University of Maryland College Park


The research team at the University of Maryland's Cloud Computing Center at College Park is working on a range of projects funded by the National Science Foundation (NSF). They include: A Hadoop Toolkit for Distributed Text Retrieval; Data-Intensive Text Processing; Commodity Computing in Genomic Research; and a series of other independent studies.

  •   Research Projects  
  •   Resources  

Research Projects

A Hadoop Toolkit for Distributed Text Retrieval
Text search is a technology that is vital for modern information-based societies. Today's systems face the daunting challenge of handling quantities of text previously unimaginable. Cluster computing is the only practical solution for addressing the issue of scale. This project leverages the MapReduce framework (via the open-source Hadoop implementation) to tackle issues of robustness and scalability in processing large amounts of data for information retrieval applications.
Cloud Computing Center
The Cloud Computing Center at the University of Maryland, which started in the fall of 2009, consists of individuals drawn from multiple disciplines interested in collectively shaping the future of cloud computing through research, education, and outreach. Their work focuses on applications of cloud computing, cloud architectures and infrastructure, as well as broader societal issues.
Commodity Computing in Genomic Research
This NSF CLuE project focuses on developing parallel algorithms for analyzing the next generation of sequencing data. Scientists can now generate the rough equivalent of an entire human genome in just a few days with one single sequencing instrument. The analysis of this data is complicated by their size - a single run of a sequencing instrument yields terabytes of information, often requiring a significant scale-up of the existing computational infrastructure needed for analysis.
Data-Intensive Text Processing
The NSF CLuE initiative is funding a machine translation project that promises to bridge the language divide in today's multi-cultural and multi-faceted society. Systems capable of converting text from one language into another have the potential to transform how diverse individuals and organizations communicate.

Resources

Presentation: Research and Education with MapReduce/Hadoop: Data-Intensive Text Processing and Beyond PDF
Research and Education with MapReduce/Hadoop: Data-Intensive Text Processing and Beyond


Presentation: Commodity Computing in Genomic Research PDF
Commodity Computing in Genomic Research


Other: Cloud9: A MapReduce Library for Hadoop
Cloud9 was designed to serve as both a teaching tool and to support research in text processing. It was used in cloud computing courses at the University of Maryland. The library itself is available as a big tarball or via anonymous Subversion checkout. Like Hadoop itself, Cloud is distributed under the Apache License.

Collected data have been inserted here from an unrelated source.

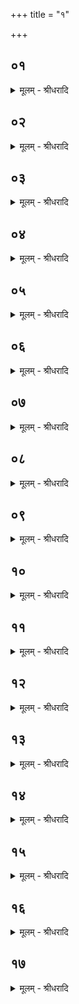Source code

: +++
title = "१"

+++


## ०१
<details><summary>मूलम् - श्रीधरादि</summary>

पञ्चमीं चि᳘तिमु᳘पदधाति॥  
(त्ये) एतद्वै᳘ देवा᳘श्चतुर्थीं चि᳘तिं चित्वा᳘ समा᳘रोहन्य᳘दूर्ध्व᳘मन्त᳘रिक्षादर्व्वाची᳘नं दिवस्त᳘देव त᳘त्संस्कृ᳘त्य समा᳘रोह᳘न्॥
</details>

## ०२
<details><summary>मूलम् - श्रीधरादि</summary>

(हं᳘स्ते) ते ऽब्रुवन्॥  
(वंश्चे) चेत᳘यध्वमि᳘ति चि᳘तिमिच्छते᳘ति वाव त᳘दब्रुवन्नित᳘ ऽऊर्ध्व᳘मिच्छते᳘ति ते᳘ चेत᳘यमाना दि᳘वमेव᳘ व्विरा᳘जं पञ्चमीं चि᳘तिमपश्यंस्ते᳘भ्य ऽएष᳘ लो᳘को ऽच्छदय᳘त्॥
</details>

## ०३
<details><summary>मूलम् - श्रीधरादि</summary>

(त्ते) ते ऽकामयन्त॥  
(न्ता) असपत्न᳘मिमं᳘ लोक᳘मनुपबाधं᳘ कुर्व्वीमही᳘ति᳘ ते ऽब्रुवन्नु᳘प त᳘ज्जानीत य᳘थेमं᳘ लोक᳘मसपत्न᳘मनुपबाधं᳘ कर᳘वामहा ऽइ᳘ति᳘ ते ऽब्रुवंश्चेत᳘यध्वमि᳘ति चि᳘तिमिच्छते᳘ति वाव त᳘दब्रुवंस्त᳘दिच्छत य᳘थेमं᳘ लोक᳘मसपत्न᳘मनुपबाधं᳘ कर᳘वामहा ऽइ᳘ति॥
</details>

## ०४
<details><summary>मूलम् - श्रीधरादि</summary>

ते᳘ चेत᳘यमानाः॥  
(ऽ) एता ऽइ᳘ष्टका ऽअपश्यन्नसपत्नास्ता ऽउ᳘पादधत ता᳘भिरेतं᳘ लोक᳘मसपत्न᳘मनुपबाध᳘मकुर्व्वत तद्य᳘देता᳘भिरितं᳘ लोक᳘मसपत्न᳘मनुपबाधम᳘कुर्व्वत त᳘स्मादेता᳘ ऽअसपत्नास्त᳘थे᳘वैतद्य᳘जमानो य᳘देता᳘ ऽउपद᳘धात्येत᳘मे᳘वैत᳘ल्लोक᳘मसपत्न᳘मनुपबाधं᳘ कुरुते सर्व्व᳘त ऽउ᳘पदधाति सर्व्व᳘त ऽए᳘वैत᳘देतं᳘ लोक᳘मसपत्न᳘मनुपबाधं᳘ कुरुते परार्ध ऽउ᳘पदधाति स᳘र्व्वमे᳘वैत᳘देतं᳘ लोक᳘मसपत्न᳘मनुपबाधं᳘ कुरुते॥
</details>

## ०५
<details><summary>मूलम् - श्रीधरादि</summary>

(ते᳘ ऽथ) अ᳘थ व्विरा᳘ज ऽउ᳘पदधाति॥  
(त्ये) एषा वै सा᳘ व्विराड्यां त᳘द्देवा᳘ व्विरा᳘जं पञ्चमीं चि᳘तिम᳘पश्यंस्ता द᳘श दशो᳘पदधाति द᳘शाक्षरा व्विरा᳘ड् विरा᳘डेषा चि᳘तिः सर्व्व᳘त ऽउ᳘पदधाति यो वा ऽए᳘कस्यां दिशि᳘ व्विरा᳘जति न वै स व्वि᳘राजति यो वाव स᳘र्व्वासु दिक्षु᳘ व्विरा᳘जति स᳘ एव व्वि᳘राजति॥
</details>

## ०६
<details><summary>मूलम् - श्रीधरादि</summary>

य᳘द्वे᳘वैता᳘ ऽअसपत्ना᳘ ऽउपद᳘धाति॥  
(त्ये) एतद्वै᳘ प्रजा᳘पतिमेत᳘स्मिन्नात्म᳘नः प्र᳘तिहिते सर्व्व᳘तः पाप्मो᳘पायतत स᳘ ऽएता ऽइ᳘ष्टका ऽअपश्यदसपत्नास्ता ऽउ᳘पाधत्त ता᳘भिस्तं᳘ पाप्मा᳘नम᳘पाहत पाप्मा वै᳘ सप᳘त्नस्तद्य᳘देता᳘भिः पाप्मा᳘नᳫँ᳭ सप᳘त्नमपा᳘हत त᳘स्मादेता᳘ ऽअसपत्नाः[[!!]]॥
</details>

## ०७
<details><summary>मूलम् - श्रीधरादि</summary>

(स्त) तद्वा᳘ ऽएत᳘त्क्रियते॥  
य᳘द्देवा ऽअ᳘कुर्वन्नि᳘दं न्विमᳫँ᳭ स᳘ पाप्मा नो᳘पयतते य᳘त्त्वेत᳘त्करो᳘ति य᳘द्देवा ऽअ᳘कुर्व्वंस्त᳘त्करवाणीत्य᳘थो य᳘ ऽएव᳘ पाप्मा यः᳘ सप᳘त्नस्त᳘मेता᳘भिर᳘पहते तद्य᳘देता᳘भिः पाप्मा᳘नᳫँ᳭ सप᳘त्नम᳘पहते त᳘स्मादेता᳘ ऽअसपत्नाः᳘ सर्व्व᳘त ऽउ᳘पदधाति सर्व्व᳘त ऽए᳘वैत᳘त्पाप्मा᳘नᳫँ᳭ सपत्नम᳘पहते[[!!]] परार्ध ऽउ᳘पदधाति स᳘र्व्वस्मादे᳘वैत᳘दात्म᳘नः पाप्मा᳘नᳫँ᳭ सप᳘त्नम᳘पहते॥
</details>

## ०८
<details><summary>मूलम् - श्रीधरादि</summary>

स᳘ पुर᳘स्तादु᳘पदधाति॥  
(त्य᳘) अ᳘ग्ने जातान्प्र᳘णुदा नः सप᳘त्नानि᳘ति य᳘थैव य᳘जुस्त᳘था ब᳘न्धुर᳘थ पश्चात्स᳘हसा जातान्प्र᳘णुदा नः सप᳘त्नानि᳘ति य᳘थैव य᳘जुस्त᳘था ब᳘न्धुः॥
</details>

## ०९
<details><summary>मूलम् - श्रीधरादि</summary>

सा या᳘ पुर᳘स्तादग्निः॥  
सा या᳘ पश्चा᳘दग्निः᳘ सा ऽग्नि᳘नैव त᳘त्पुर᳘स्तात्पाप्मा᳘नमपा᳘हताग्नि᳘ना पश्चात्त᳘थै᳘वैतद्य᳘जमानो ऽग्नि᳘नैव᳘ पुर᳘स्तात्पाप्मा᳘नमपह᳘ते ऽग्नि᳘ना पश्चात्[[!!]]॥
</details>

## १०
<details><summary>मूलम् - श्रीधरादि</summary>

(द᳘) अ᳘थ दक्षिणतः᳘॥  
षोडशी स्तो᳘म ऽओ᳘जो द्र᳘विणमित्ये᳘कादशाक्षरा वै᳘ त्रिष्टुप्त्रै᳘ष्टुभमन्त᳘रिक्षं च᳘तस्रो ऽदि᳘श ऽएष᳘ ऽएव व्व᳘ज्रः पञ्चदशस्त᳘स्यासा᳘वे᳘वादित्यः᳘ षोडशी व्व᳘ज्रस्य भर्ता स᳘ ऽएते᳘न पञ्चदशे᳘न व्व᳘ज्रेणैत᳘या त्रिष्टु᳘भा दक्षिणतः᳘ पाप्मा᳘नम᳘पाहत त᳘थै᳘वैतद्य᳘जमान ऽएते᳘न पञ्चदशे᳘न व्व᳘ज्रेणैत᳘या त्रिष्टु᳘भा दक्षिणतः᳘ पाप्मा᳘नम᳘पहते᳘॥
</details>

## ११
<details><summary>मूलम् - श्रीधरादि</summary>

(ते᳘ ऽथो) अ᳘थोत्तरतः᳘॥  
(श्च) चतुश्चत्वारिᳫँ᳭श स्तो᳘मो व्व᳘र्चो द्र᳘विणमि᳘ति च᳘तुश्चत्वारिᳫँ᳭शदक्षरा वै᳘ त्रिष्टुप्त्रै᳘ष्टुभो व्व᳘ज्रः स᳘ ऽएते᳘न चतुश्चत्वारिᳫँ᳭शे᳘न व्व᳘ज्रेणैत᳘या त्रिष्टु᳘भोत्तरतः᳘ पाप्मा᳘नम᳘पाहत त᳘थै᳘वैतद्य᳘जमान ऽएते᳘न चतुश्चत्वारिᳫँ᳭शे᳘न व्व᳘ज्रेणैत᳘या त्रिष्टु᳘भोत्तरतः᳘ पाप्मा᳘नम᳘पहते᳘॥
</details>

## १२
<details><summary>मूलम् - श्रीधरादि</summary>

(ते᳘ ऽथ) अ᳘थ मध्ये॥  
(ध्ये ऽग्नेः) अग्नेः पु᳘रीषमसी᳘ति ब्र᳘ह्म वै᳘ चतुर्थीं चि᳘तिरग्नि᳘रु वै ब्र᳘ह्म त᳘स्या ऽएतत्पु᳘रीषमिव य᳘त्पञ्चम्य᳘प्सो नामे᳘ति त᳘स्योक्तो ब᳘न्धुः॥
</details>

## १३
<details><summary>मूलम् - श्रीधरादि</summary>

(स्तां) तां प्रा᳘चीं तिर᳘श्चीमु᳘पदधाति॥  
(त्ये) एत᳘द्धैत᳘या प्रजा᳘पतिः पाप्म᳘नो मू᳘लमवृश्चत्त᳘थै᳘वैनया ऽय᳘मेत᳘त्पाप्म᳘नो मू᳘लं व्वृश्चति दक्षिणतो᳘ दक्षिणत᳘ ऽउद्यामो हि व्वज्रो᳘ ऽन्तरेण द᳘क्षिणां दि᳘श्यामुद्यामा᳘य ह त᳘मवकाशं᳘ करोति॥
</details>

## १४
<details><summary>मूलम् - श्रीधरादि</summary>

सा या᳘ पुर᳘स्तात्प्राणः सा[[!!]]॥  
या᳘ पश्चा᳘दपानः सा᳘ प्राणे᳘नैव त᳘त्पुर᳘स्तात्पाप्मा᳘नमपा᳘हतापाने᳘न पश्चात्त᳘थै᳘वैतद्य᳘जमानः प्राणे᳘नैव पुर᳘स्तात्पाप्मा᳘नम᳘पहते ऽपाने᳘न पश्चात्[[!!]]॥
</details>

## १५
<details><summary>मूलम् - श्रीधरादि</summary>

(द᳘) अ᳘थ ये᳘ ऽअभि᳘तः॥  
(स्तौ᳘) तौ᳘ बाहू स᳘ यो ऽस्याभि᳘तः पाप्मा᳘ ऽऽसीद्बाहु᳘भ्यां तम᳘पाहत त᳘थै᳘वैतद्य᳘जमानो᳘ यो ऽस्याभि᳘तः पाप्मा भ᳘वति बाहु᳘भ्यामेव तम᳘पहते॥
</details>

## १६
<details><summary>मूलम् - श्रीधरादि</summary>

(ते᳘ ऽन्नं) अ᳘न्नं पुरीषवती[[!!]]॥  
स᳘ यो ऽस्योप᳘रिष्टात्पाप्मा᳘ ऽऽसीद᳘न्नेन तम᳘पाहत त᳘थै᳘वैतद्य᳘जमानो᳘ यो ऽस्योप᳘रिष्टात्पाप्मा भ᳘वत्य᳘न्नेनैव तम᳘पहते॥
</details>

## १७
<details><summary>मूलम् - श्रीधरादि</summary>

स य᳘द्ध वा᳘ ऽएवंवित्प्रा᳘णिति᳘॥  
यो ऽस्य पुर᳘स्तात्पाप्मा भ᳘वति तं तेना᳘पहते᳘ ऽथ य᳘दपा᳘निति ते᳘न तं यः᳘ पश्चाद᳘थ य᳘द्बाहु᳘भ्यां क᳘र्म कुरुते᳘ तेन[[!!]] तं᳘ यो ऽभितो᳘ ऽथ यद᳘न्नम᳘त्ति ते᳘न तं य᳘ ऽउप᳘रिष्टात्सर्व्वदा᳘ ह वा᳘ ऽएवंवि᳘त्पाप्मा᳘नम᳘पहते᳘ ऽपि स्व᳘पंस्त᳘स्मादेवं᳘ विदु᳘षः पापं न᳘ कीर्तयेन्ने᳘दस्य पाप्मा᳘ ऽसानी᳘ति॥
</details>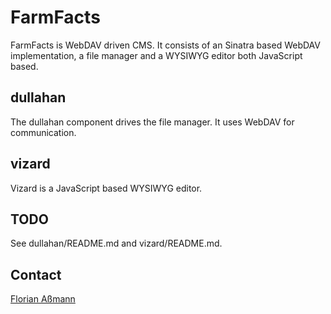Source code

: # FarmFacts

FarmFacts is WebDAV driven CMS. It consists of an Sinatra based WebDAV
implementation, a file manager and a WYSIWYG editor both JavaScript based.

## dullahan

The dullahan component drives the file manager. It uses WebDAV for
communication.

## vizard

Vizard is a JavaScript based WYSIWYG editor.

## TODO

See dullahan/README.md and vizard/README.md.

## Contact

[Florian Aßmann](mailto:fassmann@fork.de)
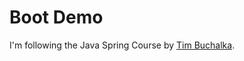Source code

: # Boot Demo

I'm following the Java Spring Course by [Tim Buchalka](https://www.udemy.com/course/java-spring-framework-masterclass/).
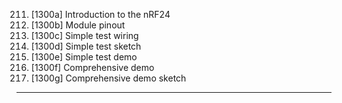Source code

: 211. [1300a] Introduction to the nRF24
212. [1300b] Module pinout
213. [1300c] Simple test wiring
214. [1300d] Simple test sketch
215. [1300e] Simple test demo
216. [1300f] Comprehensive demo
217. [1300g] Comprehensive demo sketch

---
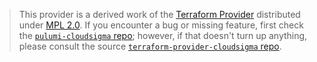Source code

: > This provider is a derived work of the [Terraform Provider](https://github.com/terraform-providers/terraform-provider-cloudsigma)
> distributed under [MPL 2.0](https://www.mozilla.org/en-US/MPL/2.0/). If you encounter a bug or missing feature,
> first check the [`pulumi-cloudsigma` repo](/issues); however, if that doesn't turn up anything,
> please consult the source [`terraform-provider-cloudsigma` repo](https://github.com/terraform-providers/terraform-provider-cloudsigma/issues).

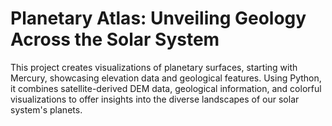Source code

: # Planetary Atlas: Unveiling Geology Across the Solar System
This project creates visualizations of planetary surfaces, starting with Mercury, showcasing elevation data and geological features. Using Python, it combines satellite-derived DEM data, geological information, and colorful visualizations to offer insights into the diverse landscapes of our solar system's planets.
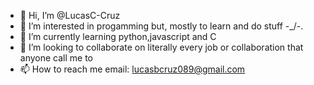 - 👋 Hi, I’m @LucasC-Cruz
- 👀 I’m interested in progamming but, mostly to learn and do stuff -\_/-.
- 🌱 I’m currently learning python,javascript and C
- 💞️ I’m looking to collaborate on literally every job or collaboration that anyone call me to
- 📫 How to reach me email: lucasbcruz089@gmail.com

<!---
LucasC-Cruz/LucasC-Cruz is a ✨ special ✨ repository because its `README.md` (this file) appears on your GitHub profile.
You can click the Preview link to take a look at your changes.
--->

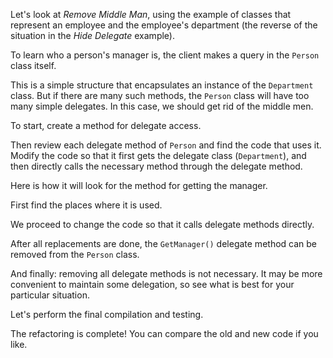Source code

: Let's look at <i>Remove Middle Man</i>, using the example of classes that represent an employee and the employee's department (the reverse of the situation in the <i>Hide Delegate</i> example).

To learn who a person's manager is, the client makes a query in the <code>Person</code> class itself.

This is a simple structure that encapsulates an instance of the <code>Department</code> class. But if there are many such methods, the <code>Person</code> class will have too many simple delegates. In this case, we should get rid of the middle men.

To start, create a method for delegate access.

Then review each delegate method of <code>Person</code> and find the code that uses it. Modify the code so that it first gets the delegate class (<code>Department</code>), and then directly calls the necessary method through the delegate method.

Here is how it will look for the method for getting the manager.

First find the places where it is used.

We proceed to change the code so that it calls delegate methods directly.

After all replacements are done, the <code>GetManager()</code> delegate method can be removed from the <code>Person</code> class.

And finally: removing all delegate methods is not necessary. It may be more convenient to maintain some delegation, so see what is best for your particular situation.

Let's perform the final compilation and testing.

The refactoring is complete! You can compare the old and new code if you like.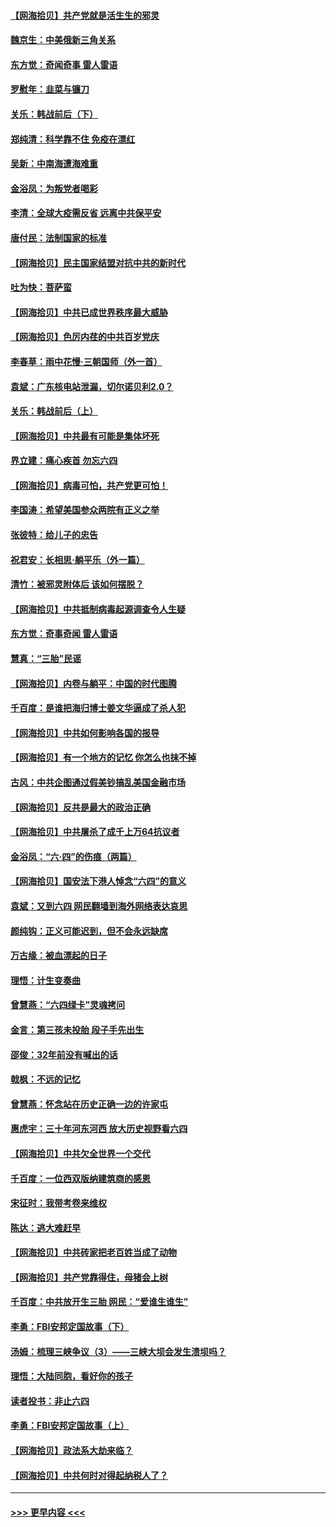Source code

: #### [【网海拾贝】共产党就是活生生的邪灵](../pages/nsc993/n13036627.md?t=06222352) 
#### [魏京生：中美俄新三角关系](../pages/nsc993/n13035986.md?t=06222352) 
#### [东方觉：奇闻奇事 雷人雷语](../pages/nsc993/n13035878.md?t=06222352) 
#### [罗慰年：韭菜与镰刀](../pages/nsc993/n13034374.md?t=06222352) 
#### [关乐：韩战前后（下）](../pages/nsc993/n13034113.md?t=06222352) 
#### [郑纯清：科学靠不住 免疫在漂红](../pages/nsc993/n13034093.md?t=06222352) 
#### [吴新：中南海遭海难重](../pages/nsc993/n13034084.md?t=06222352) 
#### [金浴凤：为叛党者喝彩](../pages/nsc993/n13034058.md?t=06222352) 
#### [李清：全球大疫需反省 远离中共保平安](../pages/nsc993/n13033784.md?t=06222352) 
#### [唐付民：法制国家的标准](../pages/nsc993/n13032944.md?t=06222352) 
#### [【网海拾贝】民主国家结盟对抗中共的新时代](../pages/nsc993/n13031717.md?t=06222352) 
#### [吐为快：菩萨蛮](../pages/nsc993/n13030033.md?t=06222352) 
#### [【网海拾贝】中共已成世界秩序最大威胁](../pages/nsc993/n13028138.md?t=06222352) 
#### [【网海拾贝】色厉内荏的中共百岁党庆](../pages/nsc993/n13025582.md?t=06222352) 
#### [李春草：雨中花慢‧三朝国师（外一首）](../pages/nsc993/n13025567.md?t=06222352) 
#### [袁斌：广东核电站泄漏，切尔诺贝利2.0？](../pages/nsc993/n13025475.md?t=06222352) 
#### [关乐：韩战前后（上）](../pages/nsc993/n13025387.md?t=06222352) 
#### [【网海拾贝】中共最有可能是集体坏死](../pages/nsc993/n13023101.md?t=06222352) 
#### [界立建：痛心疾首 勿忘六四](../pages/nsc993/n13022339.md?t=06222352) 
#### [【网海拾贝】病毒可怕，共产党更可怕！](../pages/nsc993/n13020728.md?t=06222352) 
#### [李国涛：希望美国参众两院有正义之举](../pages/nsc993/n13020674.md?t=06222352) 
#### [张彼特：给儿子的忠告](../pages/nsc993/n13018934.md?t=06222352) 
#### [祝君安：长相思‧躺平乐（外一篇）](../pages/nsc993/n13018923.md?t=06222352) 
#### [清竹：被邪灵附体后 该如何摆脱？](../pages/nsc993/n13018877.md?t=06222352) 
#### [【网海拾贝】中共抵制病毒起源调查令人生疑](../pages/nsc993/n13017785.md?t=06222352) 
#### [东方觉：奇事奇闻 雷人雷语](../pages/nsc993/n13017577.md?t=06222352) 
#### [慧真：“三胎”民谣](../pages/nsc993/n13017394.md?t=06222352) 
#### [【网海拾贝】内卷与躺平：中国的时代图腾](../pages/nsc993/n13016128.md?t=06222352) 
#### [千百度：是谁把海归博士姜文华逼成了杀人犯](../pages/nsc993/n13015218.md?t=06222352) 
#### [【网海拾贝】中共如何影响各国的报导](../pages/nsc993/n13012599.md?t=06222352) 
#### [【网海拾贝】有一个地方的记忆 你怎么也抹不掉](../pages/nsc993/n13009802.md?t=06222352) 
#### [古风：中共企图通过假美钞搞乱美国金融市场](../pages/nsc993/n13009626.md?t=06222352) 
#### [【网海拾贝】反共是最大的政治正确](../pages/nsc993/n13007051.md?t=06222352) 
#### [【网海拾贝】中共屠杀了成千上万64抗议者](../pages/nsc993/n13002713.md?t=06222352) 
#### [金浴凤：“六·四”的伤痕（两篇）](../pages/nsc993/n13001719.md?t=06222352) 
#### [【网海拾贝】国安法下港人悼念“六四”的意义](../pages/nsc993/n13001039.md?t=06222352) 
#### [袁斌：又到六四 网民翻墙到海外网络表达哀思](../pages/nsc993/n13000995.md?t=06222352) 
#### [颜纯钩：正义可能迟到，但不会永远缺席](../pages/nsc993/n13000920.md?t=06222352) 
#### [万古缘：被血漂起的日子](../pages/nsc993/n13000914.md?t=06222352) 
#### [理悟：计生变奏曲](../pages/nsc993/n13000414.md?t=06222352) 
#### [曾慧燕：“六四绿卡”灵魂拷问](../pages/nsc993/n13000277.md?t=06222352) 
#### [金言：第三孩未投胎 段子手先出生](../pages/nsc993/n13000215.md?t=06222352) 
#### [邵俊：32年前没有喊出的话](../pages/nsc993/n13000181.md?t=06222352) 
#### [戟枫：不远的记忆](../pages/nsc993/n13000121.md?t=06222352) 
#### [曾慧燕：怀念站在历史正确一边的许家屯](../pages/nsc993/n13000073.md?t=06222352) 
#### [惠虎宇：三十年河东河西 放大历史视野看六四](../pages/nsc993/n13000018.md?t=06222352) 
#### [【网海拾贝】中共欠全世界一个交代](../pages/nsc993/n12998706.md?t=06222352) 
#### [千百度：一位西双版纳建筑商的感恩](../pages/nsc993/n12998487.md?t=06222352) 
#### [宋征时：我带考卷来维权](../pages/nsc993/n12994088.md?t=06222352) 
#### [陈达：逃大难赶早](../pages/nsc993/n12993569.md?t=06222352) 
#### [【网海拾贝】中共砖家把老百姓当成了动物](../pages/nsc993/n12993483.md?t=06222352) 
#### [【网海拾贝】共产党靠得住，母猪会上树](../pages/nsc993/n12990730.md?t=06222352) 
#### [千百度：中共放开生三胎 网民：“爱谁生谁生”](../pages/nsc993/n12990644.md?t=06222352) 
#### [李勇：FBI安邦定国故事（下）](../pages/nsc993/n12987854.md?t=06222352) 
#### [汤姆：梳理三峡争议（3）——三峡大坝会发生溃坝吗？](../pages/nsc993/n12989806.md?t=06222352) 
#### [理悟：大陆同胞，看好你的孩子](../pages/nsc993/n12989778.md?t=06222352) 
#### [读者投书：非止六四](../pages/nsc993/n12989673.md?t=06222352) 
#### [李勇：FBI安邦定国故事（上）](../pages/nsc993/n12987749.md?t=06222352) 
#### [【网海拾贝】政法系大劫来临？](../pages/nsc993/n12987596.md?t=06222352) 
#### [【网海拾贝】中共何时对得起纳税人了？](../pages/nsc993/n12985578.md?t=06222352) 

----
#### [ >>> 更早内容 <<< ](../indexes/nsc993-earlier.md)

Video: An Interview with Mihai Pop about his CluE Initiative-Support Research
The assistant professor of computer science at the University of Maryland, Mihai Pop, discusses his research as part of the Clue initiative between Google, IBM and NSF. His research focuses on developing parallel algorithms for analyzing the next generation of sequencing data. Scientists can now generate the rough equivalent of an entire human genome in just a few days with one single sequencing instrument. The analysis of this data is complicated by their size - a single run of a sequencing instrument yields terabytes of information, often requiring a significant scale-up of the existing computational infrastructure needed for analysis.


Video: Research and Education in the Clouds: Experience at the University
In this talk Jimmy Lin, Associate Professor in the iSchool at the University of Maryland, presents Cloud Computing activities at the University of Maryland, in collaboration with Google/IBM under the Academic Cloud Computing Initiative and in partnership with Amazon Web Services. Efforts include semester-long Hadoop courses, as well as research projects in text processing and bio-informatics. He focuses on his attempts to integrate research with education, to the benefit of both.